NASHVILLE — A new Tennessee law will impose higher taxes on large railroads to pay for the needs of short-line railroads.

The language of what is known as the Transportation Fuel Equity Act doesn’t seem to explicitly say as much. Taxing large railroads, however, is the law’s primary intent, said Tausha Alexander, executive director of Tennessee Railroad, Inc.

Large out-of-state companies will benefit from this law because they are the primary owners of the smaller railroads, Alexander said, adding that no other state has a law quite like this.

EQUITY: An organization representing the interests of large railroads in Tennessee says they will have to start subsidizing smaller railroads.

Republican Gov. Bill Haslam is expected to sign the bill into law.

The law will impose a 17-cent per gallon tax on these large Class 1 railroad carriers. It’s the same tax the state imposes on large commercial trucks that travel Tennessee’s highways, Alexander said.

But Alexander seems to have a problem with the legislation’s use of the term “equity.”

“It’s important to note that barges were omitted out of the bill because of the amount of opposition that those interests raised to the legislation,” Alexander said. “We wouldn’t describe it as an equity fuel bill at all, in any circumstance.”

The legislation’s two sponsors, state Rep. Gerald McCormick, R-Chattanooga, and state Sen. Mark Norris, R-Collierville, didn’t return Tennessee Watchdog’s requests for comment.

“It was aimed at the railroads,” Alexander told Tennessee Watchdog.

The new law, she added, essentially subsidizes one segment of the railroad industry by taxing another.

“It arises out of a lawsuit, which the state lost in a ruling in 2013, related to the sales tax applied to diesel fuel in the state that only railroads were paying, and so the state is currently enjoined from collecting tax under that old regime, which was a sales tax.

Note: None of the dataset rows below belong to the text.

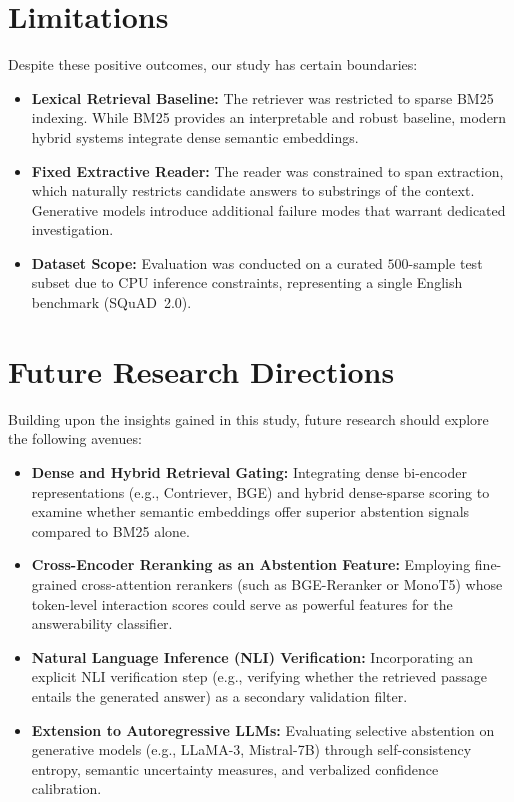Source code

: \section{Limitations}
\label{sec:conclusion_limitations}

Despite these positive outcomes, our study has certain boundaries:
\begin{itemize}
  \item \textbf{Lexical Retrieval Baseline:} The retriever was restricted to sparse BM25 indexing. While BM25 provides an interpretable and robust baseline, modern hybrid systems integrate dense semantic embeddings.
  \item \textbf{Fixed Extractive Reader:} The reader was constrained to span extraction, which naturally restricts candidate answers to substrings of the context. Generative models introduce additional failure modes that warrant dedicated investigation.
  \item \textbf{Dataset Scope:} Evaluation was conducted on a curated $500$-sample test subset due to CPU inference constraints, representing a single English benchmark (SQuAD~2.0).
\end{itemize}

\section{Future Research Directions}
\label{sec:conclusion_future}

Building upon the insights gained in this study, future research should explore the following avenues:

\begin{itemize}
  \item \textbf{Dense and Hybrid Retrieval Gating:} Integrating dense bi-encoder representations (e.g., Contriever, BGE) and hybrid dense-sparse scoring to examine whether semantic embeddings offer superior abstention signals compared to BM25 alone.
  
  \item \textbf{Cross-Encoder Reranking as an Abstention Feature:} Employing fine-grained cross-attention rerankers (such as BGE-Reranker or MonoT5) whose token-level interaction scores could serve as powerful features for the answerability classifier.
  
  \item \textbf{Natural Language Inference (NLI) Verification:} Incorporating an explicit NLI verification step (e.g., verifying whether the retrieved passage entails the generated answer) as a secondary validation filter.
  
  \item \textbf{Extension to Autoregressive LLMs:} Evaluating selective abstention on generative models (e.g., LLaMA-3, Mistral-7B) through self-consistency entropy, semantic uncertainty measures, and verbalized confidence calibration.
\end{itemize}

They came with a new proposal this year for a new tax for the railroads,” Alexander said.

“It’s essentially the Highway Use Tax that trucks pay. It puts us in that section of the code, essentially making it a user consumption tax,” she said.

LOBBYING: Heavily lobbying from short line railroad interests helped sway Republican legislators, according to Tausha Alexander.

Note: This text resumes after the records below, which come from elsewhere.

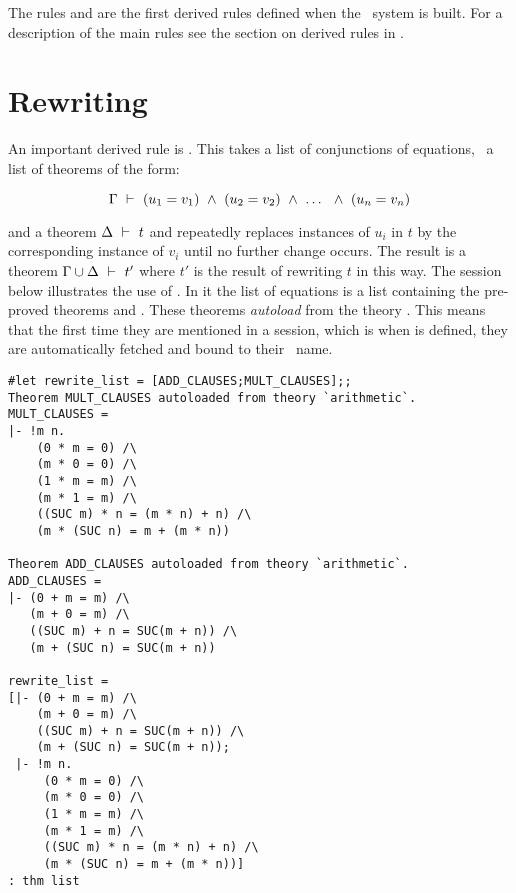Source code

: The rules  and  are the first derived rules
 defined when the \HOL\ system is built. For a description
of the main rules see the section on derived rules in
\DESCRIPTION.

\section{Rewriting}

An important  derived  rule  is  .    This  takes  a  list of
conjunctions of equations, \ie\ a list of theorems of the  form:

\[ \Gamma\ \vdash\  (u_1 = v_1) \ \wedge\  (u_2 = v_2) \ \wedge\  \ldots\ \ \wedge\  (u_n  = v_n)\]

\noindent  and a theorem
$\Delta\ \vdash\  t$  and  repeatedly  replaces  instances  of  $u_i$ in  $t$ by the
corresponding instance of $v_i$ until no further change occurs.   The result is
a theorem $\Gamma\cup\Delta\ \vdash\  t'$ where $t'$ is the result  of rewriting $t$
in this way.  The session below illustrates the use of  .  In
it the list of equations is a list  containing the pre-proved
theorems   and   .     These  theorems  {\it
autoload\/} from the theory .   This  means that  the first time
they are mentioned in a session, which  is when   is defined,
they are automatically fetched and bound to their \ML\ name.

\begin{session}\begin{verbatim}
#let rewrite_list = [ADD_CLAUSES;MULT_CLAUSES];;
Theorem MULT_CLAUSES autoloaded from theory `arithmetic`.
MULT_CLAUSES =
|- !m n.
    (0 * m = 0) /\
    (m * 0 = 0) /\
    (1 * m = m) /\
    (m * 1 = m) /\
    ((SUC m) * n = (m * n) + n) /\
    (m * (SUC n) = m + (m * n))

Theorem ADD_CLAUSES autoloaded from theory `arithmetic`.
ADD_CLAUSES =
|- (0 + m = m) /\
   (m + 0 = m) /\
   ((SUC m) + n = SUC(m + n)) /\
   (m + (SUC n) = SUC(m + n))

rewrite_list =
[|- (0 + m = m) /\
    (m + 0 = m) /\
    ((SUC m) + n = SUC(m + n)) /\
    (m + (SUC n) = SUC(m + n));
 |- !m n.
     (0 * m = 0) /\
     (m * 0 = 0) /\
     (1 * m = m) /\
     (m * 1 = m) /\
     ((SUC m) * n = (m * n) + n) /\
     (m * (SUC n) = m + (m * n))]
: thm list
\end{verbatim}\end{session}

In an editorial she wrote for the Tennessean earlier this month, Alexander said the new tax will take revenue from Class 1 railroads to pay for track and bridge rehabilitation needs for smaller railroads, known as short lines, in some parts of Tennessee.

Short lines generally service small towns and small industrial needs.

“The short lines portray an image as local, small-town businesses serving the local good while barely skimming by financially,” Alexander wrote.

During the past two decades, the equity fund has provided $210 million to 18 short-line railroads in the state, Alexander added.

“A local rail authority is required to receive funds, but most of these short lines are owned and/or operated by corporations — in many cases, large companies that operate short lines in multiple states.”

Alexander told Tennessee Watchdog an intense lobbying effort from short-line railroad business interests was enough to sway majority Republican legislators into passing the bill.

The law doesn’t become effective until July 1.